■ EXERCISE
Each line of the material, from the first through the one containing "2) Track Key", is to be written out exactly.

■ SUPPLIED RECORDS
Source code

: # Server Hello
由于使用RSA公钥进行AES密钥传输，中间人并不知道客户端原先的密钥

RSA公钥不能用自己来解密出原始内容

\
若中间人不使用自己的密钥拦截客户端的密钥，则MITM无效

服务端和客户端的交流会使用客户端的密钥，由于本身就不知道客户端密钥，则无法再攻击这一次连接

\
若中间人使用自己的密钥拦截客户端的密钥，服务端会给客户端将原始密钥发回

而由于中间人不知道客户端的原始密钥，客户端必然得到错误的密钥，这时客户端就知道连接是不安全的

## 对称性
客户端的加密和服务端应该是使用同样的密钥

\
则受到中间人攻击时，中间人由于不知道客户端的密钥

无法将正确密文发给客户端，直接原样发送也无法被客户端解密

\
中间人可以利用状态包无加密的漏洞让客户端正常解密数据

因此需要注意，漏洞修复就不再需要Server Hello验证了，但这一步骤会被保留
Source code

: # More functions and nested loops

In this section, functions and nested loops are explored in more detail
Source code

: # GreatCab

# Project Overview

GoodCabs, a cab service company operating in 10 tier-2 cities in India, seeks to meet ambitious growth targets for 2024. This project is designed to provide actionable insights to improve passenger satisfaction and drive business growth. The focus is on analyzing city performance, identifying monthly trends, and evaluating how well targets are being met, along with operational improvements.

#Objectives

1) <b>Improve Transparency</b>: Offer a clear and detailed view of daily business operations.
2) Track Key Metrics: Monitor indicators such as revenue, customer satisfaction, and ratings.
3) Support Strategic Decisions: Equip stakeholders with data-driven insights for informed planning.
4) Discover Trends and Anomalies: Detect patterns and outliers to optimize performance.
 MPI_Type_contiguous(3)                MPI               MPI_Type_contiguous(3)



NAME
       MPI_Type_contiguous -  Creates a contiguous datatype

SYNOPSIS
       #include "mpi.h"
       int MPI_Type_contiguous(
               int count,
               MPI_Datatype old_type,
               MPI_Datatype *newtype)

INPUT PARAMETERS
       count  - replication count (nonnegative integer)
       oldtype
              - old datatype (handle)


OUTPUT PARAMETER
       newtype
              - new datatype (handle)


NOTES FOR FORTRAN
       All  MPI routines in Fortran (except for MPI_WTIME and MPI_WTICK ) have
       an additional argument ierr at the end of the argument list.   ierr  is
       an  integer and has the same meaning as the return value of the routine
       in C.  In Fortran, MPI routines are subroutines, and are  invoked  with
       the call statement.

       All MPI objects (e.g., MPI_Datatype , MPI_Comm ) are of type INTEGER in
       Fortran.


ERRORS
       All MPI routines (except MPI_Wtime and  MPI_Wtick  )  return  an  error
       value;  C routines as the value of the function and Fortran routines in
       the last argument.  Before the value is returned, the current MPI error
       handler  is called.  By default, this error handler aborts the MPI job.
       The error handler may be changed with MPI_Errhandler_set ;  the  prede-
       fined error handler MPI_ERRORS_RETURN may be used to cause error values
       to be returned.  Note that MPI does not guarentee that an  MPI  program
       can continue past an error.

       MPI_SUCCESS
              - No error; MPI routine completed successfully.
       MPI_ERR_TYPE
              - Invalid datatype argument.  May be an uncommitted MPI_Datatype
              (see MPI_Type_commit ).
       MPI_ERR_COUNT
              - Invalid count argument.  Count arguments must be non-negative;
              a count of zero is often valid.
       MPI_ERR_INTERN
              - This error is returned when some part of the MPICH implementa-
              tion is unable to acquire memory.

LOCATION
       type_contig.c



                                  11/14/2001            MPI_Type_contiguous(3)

■ WRITTEN ANSWER
Source code

: # Server Hello
由于使用RSA公钥进行AES密钥传输，中间人并不知道客户端原先的密钥

RSA公钥不能用自己来解密出原始内容

\
若中间人不使用自己的密钥拦截客户端的密钥，则MITM无效

服务端和客户端的交流会使用客户端的密钥，由于本身就不知道客户端密钥，则无法再攻击这一次连接

\
若中间人使用自己的密钥拦截客户端的密钥，服务端会给客户端将原始密钥发回

而由于中间人不知道客户端的原始密钥，客户端必然得到错误的密钥，这时客户端就知道连接是不安全的

## 对称性
客户端的加密和服务端应该是使用同样的密钥

\
则受到中间人攻击时，中间人由于不知道客户端的密钥

无法将正确密文发给客户端，直接原样发送也无法被客户端解密

\
中间人可以利用状态包无加密的漏洞让客户端正常解密数据

因此需要注意，漏洞修复就不再需要Server Hello验证了，但这一步骤会被保留
Source code

: # More functions and nested loops

In this section, functions and nested loops are explored in more detail
Source code

: # GreatCab

# Project Overview

GoodCabs, a cab service company operating in 10 tier-2 cities in India, seeks to meet ambitious growth targets for 2024. This project is designed to provide actionable insights to improve passenger satisfaction and drive business growth. The focus is on analyzing city performance, identifying monthly trends, and evaluating how well targets are being met, along with operational improvements.

#Objectives

1) <b>Improve Transparency</b>: Offer a clear and detailed view of daily business operations.
2) Track Key Metrics: Monitor indicators such as revenue, customer satisfaction, and ratings.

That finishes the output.